What to Do at Presidio Park
Inspiration Point in Presidio Park is a shaded area with mature trees, picnic tables, and panoramic views of the city, Mission Valley, and the Pacific Ocean. It is a popular wedding venue. Palm Canyon, accessible from Taylor Street by foot only, is a popular picnic area. Padre Cross is the largest open space in the park named after the 1913 Padre Cross at its north end. The Arbor is at the top of the hill and one of the prettiest areas of Presidio Park. The wide walkway with white pillars on both sides, and a vine-covered arbor is another perfect wedding location.
Visitors to Mormon Battalion Historic site get a one-of-a-kind interactive experience. They can see unique artifacts, take a free cinema tour, pan for gold, learn the art of brick making, and get a free photograph at the end. Mormon Battalion Monument, a colorful petrachrome mural commemorating the battalion, is part of the site.

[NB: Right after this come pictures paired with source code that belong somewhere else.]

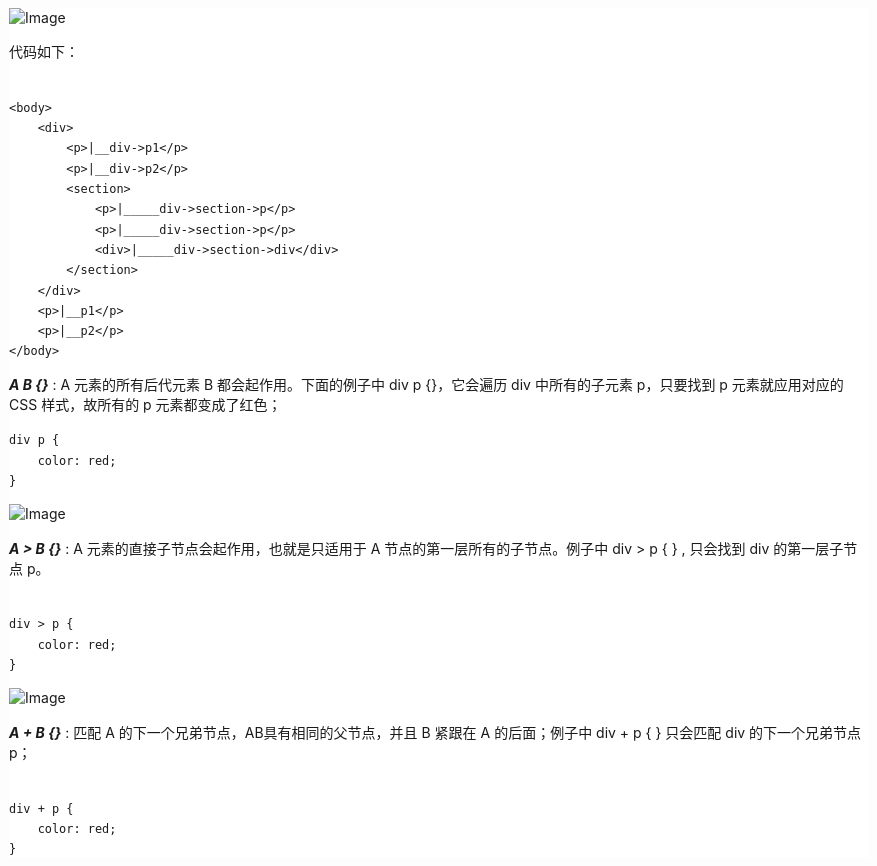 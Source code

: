 

![Image](https://raw.githubusercontent.com/kevin9281/-/master/21.webp)

代码如下：

```

<body>
    <div>
        <p>|__div->p1</p>
        <p>|__div->p2</p>
        <section>
            <p>|_____div->section->p</p>
            <p>|_____div->section->p</p>
            <div>|_____div->section->div</div>
        </section>
    </div>
    <p>|__p1</p>
    <p>|__p2</p>
</body>
```

***A B {}*** : A 元素的所有后代元素 B 都会起作用。下面的例子中 div p {}，它会遍历 div 中所有的子元素 p，只要找到 p 元素就应用对应的 CSS 样式，故所有的 p 元素都变成了红色；

```
div p {
    color: red;
}
```



![Image](https://raw.githubusercontent.com/kevin9281/-/master/22.webp)

***A > B {}*** : A 元素的直接子节点会起作用，也就是只适用于 A 节点的第一层所有的子节点。例子中 div > p { } , 只会找到 div 的第一层子节点 p。

```

div > p {
    color: red;
}
```



![Image](https://raw.githubusercontent.com/kevin9281/-/master/23.webp)

***A + B {}*** : 匹配 A 的下一个兄弟节点，AB具有相同的父节点，并且 B 紧跟在 A 的后面；例子中 div + p { } 只会匹配 div 的下一个兄弟节点 p；

```

div + p {
    color: red;
}
```

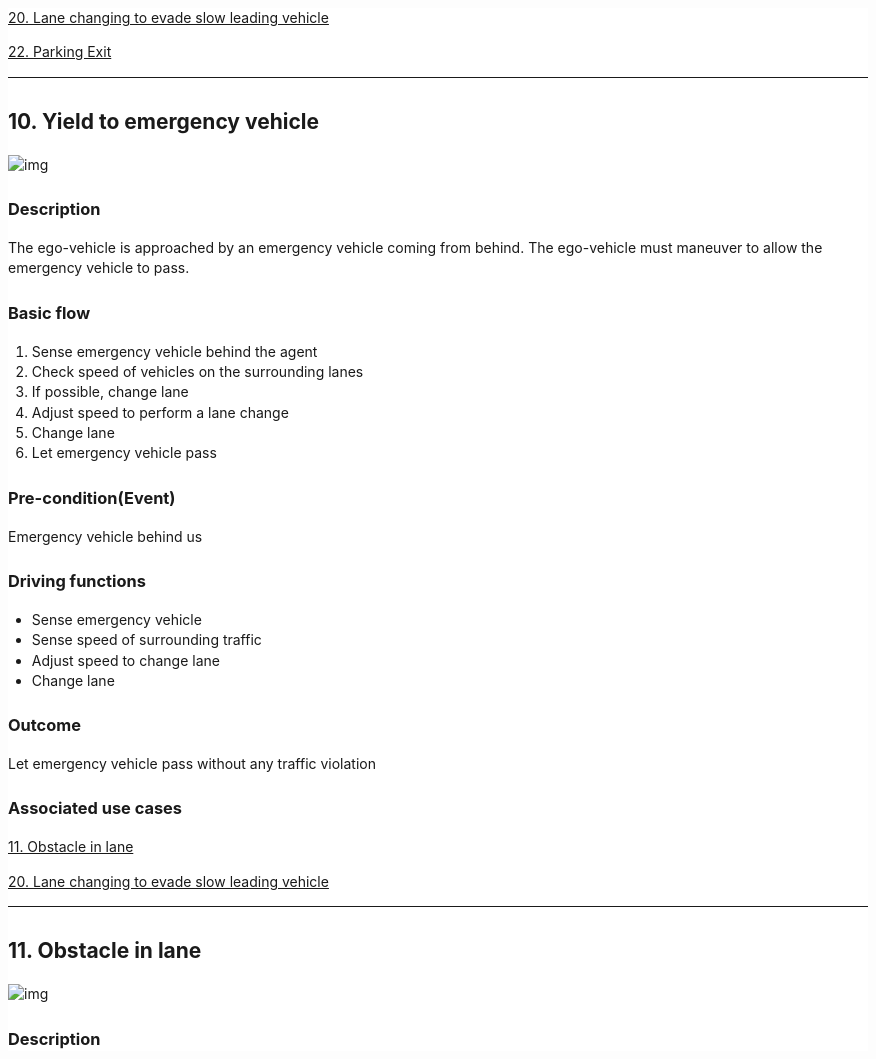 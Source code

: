 [20. Lane changing to evade slow leading vehicle](#20-lane-changing-to-evade-slow-leading-vehicle)

[22. Parking Exit](#22-parking-exit)

---

## 10. Yield to emergency vehicle

![img](../../assets/TR23.png)

### Description

The ego-vehicle is approached by an emergency vehicle coming from behind. The ego-vehicle must maneuver to allow the emergency vehicle to pass.

### Basic flow

1. Sense emergency vehicle behind the agent
2. Check speed of vehicles on the surrounding lanes
3. If possible, change lane
4. Adjust speed to perform a lane change
5. Change lane
6. Let emergency vehicle pass

### Pre-condition(Event)

Emergency vehicle behind us

### Driving functions

- Sense emergency vehicle
- Sense speed of surrounding traffic
- Adjust speed to change lane
- Change lane

### Outcome

Let emergency vehicle pass without any traffic violation

### Associated use cases

[11. Obstacle in lane](#11-obstacle-in-lane)

[20. Lane changing to evade slow leading vehicle](#20-lane-changing-to-evade-slow-leading-vehicle)

---

## 11. Obstacle in lane

![img](../../assets/TR14.png)

### Description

Ghost-hunters will love Presidio Park. Pattie Memorial, known to locals as Witches Tower, used to be a Spanish guardhouse at the Presidio. Military prisoner, Sylvester Pattie, commemorated as the first American to be buried in California, died here. The building is purportedly haunted, and has a pentagram built into the roof alluding to occult practices.
Junipero Serra Museum, a Spanish Revival-style building, is symbolic of San Diego’s past. It was built in the late 1920s by wealthy businessman and philanthropist George Marston after having purchased the land to restore its historical prestige. The museum holds artifacts from the San Diego History Center. The grounds around Junipero Serra Museum and the trails behind it are also thought to be haunted, according to urban legend.
Presidio Park Essentials
Presidio Park is open from 6 a.m. to 9 p.m. during summer, and until 7 p.m. during winter. San Diego Mormon Battalion Historic Site is open daily from 9 a.m. to 9 p.m. The last tour begins at 8 p.m. and admission is free. Junipero Serra Museum hours are weekends from 10 a.m. to 5 p.m. It closes an hour early from September to June. There is a small admission fee.
Presidio Park is one of 22 remaining San Diego parks where visitors and picnickers can drink alcohol in the park from 8 a.m. to 8 p.m. daily. Alcohol may be consumed at the park outside of these hours at permit-use events only. Smoking, open fires, glass containers picking flowers or disturbing plants, off-leash dogs, soliciting, sales or advertising, balloons of any kind, and remote-controlled crafts including drones are not allowed.
Parking lots are near Inspiration Point, Junipero Serra Museum, and Padre Cross. There is also street parking around the park’s perimeter.
Near Presidio Park
Old Town and Old Town Historic State Park are at the foot of Presidio Hill. There is a profusion of Mexican-themed eateries and bars, interesting shops, and boutique and great value hotels in this historic neighborhood. In the other direction, visitors will find Hotel Circle a few blocks away with modern great value hotels. Fashion Valley Mall is behind Hotel Circle North, and has a multiplex with 18 screens, several restaurants, and upscale shopping. The Cosmo is a boutique hotel in Old Town that wows. Handlery Resort Hotel in Mission Valley gives guests a resort experience at affordable prices.